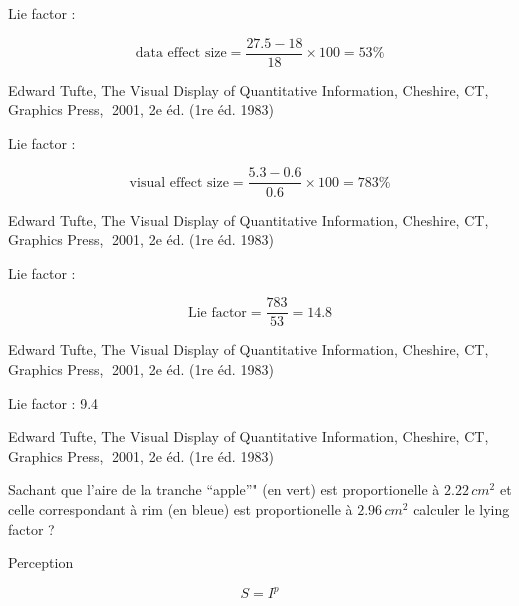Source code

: \documentclass[ignorenonframetext,]{beamer}
\begin{document}
\begin{frame}{}
\protect\hypertarget{section-16}{}

Lie factor :

\[\textrm{data effect size} = \frac{27.5 - 18}{18} \times 100 = 53 \%\]

Edward Tufte, The Visual Display of Quantitative Information, Cheshire,
CT, Graphics Press, 2001, 2e éd. (1re éd. 1983)

\end{frame}

\begin{frame}{}
\protect\hypertarget{section-17}{}

Lie factor :

\[\textrm{visual effect size} = \frac{5.3 -0.6}{0.6} \times 100 = 783 \%\]

Edward Tufte, The Visual Display of Quantitative Information, Cheshire,
CT, Graphics Press, 2001, 2e éd. (1re éd. 1983)

\end{frame}

\begin{frame}{}
\protect\hypertarget{section-18}{}

Lie factor :

\[\textrm{Lie factor} = \frac{783}{53} = 14.8\]

Edward Tufte, The Visual Display of Quantitative Information, Cheshire,
CT, Graphics Press, 2001, 2e éd. (1re éd. 1983)

\end{frame}

\begin{frame}{}
\protect\hypertarget{section-19}{}

Lie factor : 9.4

Edward Tufte, The Visual Display of Quantitative Information, Cheshire,
CT, Graphics Press, 2001, 2e éd. (1re éd. 1983)

\end{frame}

\begin{frame}{}
\protect\hypertarget{section-20}{}

Sachant que l'aire de la tranche ``apple''" (en vert) est proportionelle
à \(2.22\,cm^2\) et celle correspondant à rim (en bleue) est
proportionelle à \(2.96\,cm^2\) calculer le lying factor ?

\end{frame}

\begin{frame}{Perception}
\protect\hypertarget{perception}{}

\[S = I^p\]

\end{frame}
\end{document}
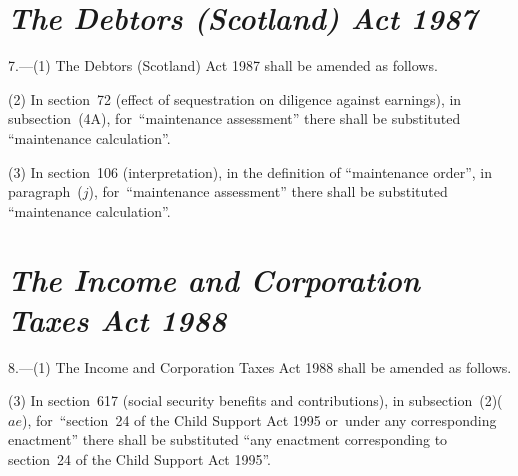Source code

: \documentclass[12pt,a4paper]{article}
\begin{document}
\section*{\itshape The Debtors (Scotland) Act 1987}

7.---(1) The Debtors (Scotland) Act 1987 shall be amended as follows.

(2) In section~72 (effect of sequestration on diligence against earnings), in subsection~(4A), for~“maintenance assessment” there shall be substituted “maintenance calculation”.

(3) In section~106 (interpretation), in the definition of “maintenance order”, in paragraph~($j$), for~“maintenance assessment” there shall be substituted “maintenance calculation”.


\section*{\itshape The Income and Corporation Taxes Act 1988}

8.---(1) The Income and Corporation Taxes Act 1988 shall be amended as follows.

%
%

(3) In section~617 (social security benefits and contributions), in subsection~(2)($ae$), for~“section~24 of the Child Support Act 1995 or~under any corresponding enactment” there shall be substituted “any enactment corresponding to section~24 of the Child Support Act 1995”.
\end{document}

- - - -

- About this task
Print the material again, unchanged, without its pictures.

- Finished task
Source code

: \documentclass[ignorenonframetext,]{beamer}
\begin{document}
\begin{frame}{}
\protect\hypertarget{section-16}{}

Lie factor :

\[\textrm{data effect size} = \frac{27.5 - 18}{18} \times 100 = 53 \%\]

Edward Tufte, The Visual Display of Quantitative Information, Cheshire,
CT, Graphics Press, 2001, 2e éd. (1re éd. 1983)

\end{frame}

\begin{frame}{}
\protect\hypertarget{section-17}{}

Lie factor :

\[\textrm{visual effect size} = \frac{5.3 -0.6}{0.6} \times 100 = 783 \%\]

Edward Tufte, The Visual Display of Quantitative Information, Cheshire,
CT, Graphics Press, 2001, 2e éd. (1re éd. 1983)

\end{frame}

\begin{frame}{}
\protect\hypertarget{section-18}{}

Lie factor :

\[\textrm{Lie factor} = \frac{783}{53} = 14.8\]

Edward Tufte, The Visual Display of Quantitative Information, Cheshire,
CT, Graphics Press, 2001, 2e éd. (1re éd. 1983)

\end{frame}

\begin{frame}{}
\protect\hypertarget{section-19}{}

Lie factor : 9.4

Edward Tufte, The Visual Display of Quantitative Information, Cheshire,
CT, Graphics Press, 2001, 2e éd. (1re éd. 1983)

\end{frame}

\begin{frame}{}
\protect\hypertarget{section-20}{}

Sachant que l'aire de la tranche ``apple''" (en vert) est proportionelle
à \(2.22\,cm^2\) et celle correspondant à rim (en bleue) est
proportionelle à \(2.96\,cm^2\) calculer le lying factor ?

\end{frame}

\begin{frame}{Perception}
\protect\hypertarget{perception}{}

\[S = I^p\]

\end{frame}
\end{document}
Source code

: \documentclass[12pt,a4paper]{article}
\begin{document}
\section*{\itshape The Debtors (Scotland) Act 1987}

7.---(1) The Debtors (Scotland) Act 1987 shall be amended as follows.

(2) In section~72 (effect of sequestration on diligence against earnings), in subsection~(4A), for~“maintenance assessment” there shall be substituted “maintenance calculation”.

(3) In section~106 (interpretation), in the definition of “maintenance order”, in paragraph~($j$), for~“maintenance assessment” there shall be substituted “maintenance calculation”.


\section*{\itshape The Income and Corporation Taxes Act 1988}

8.---(1) The Income and Corporation Taxes Act 1988 shall be amended as follows.

%
%

(3) In section~617 (social security benefits and contributions), in subsection~(2)($ae$), for~“section~24 of the Child Support Act 1995 or~under any corresponding enactment” there shall be substituted “any enactment corresponding to section~24 of the Child Support Act 1995”.
\end{document}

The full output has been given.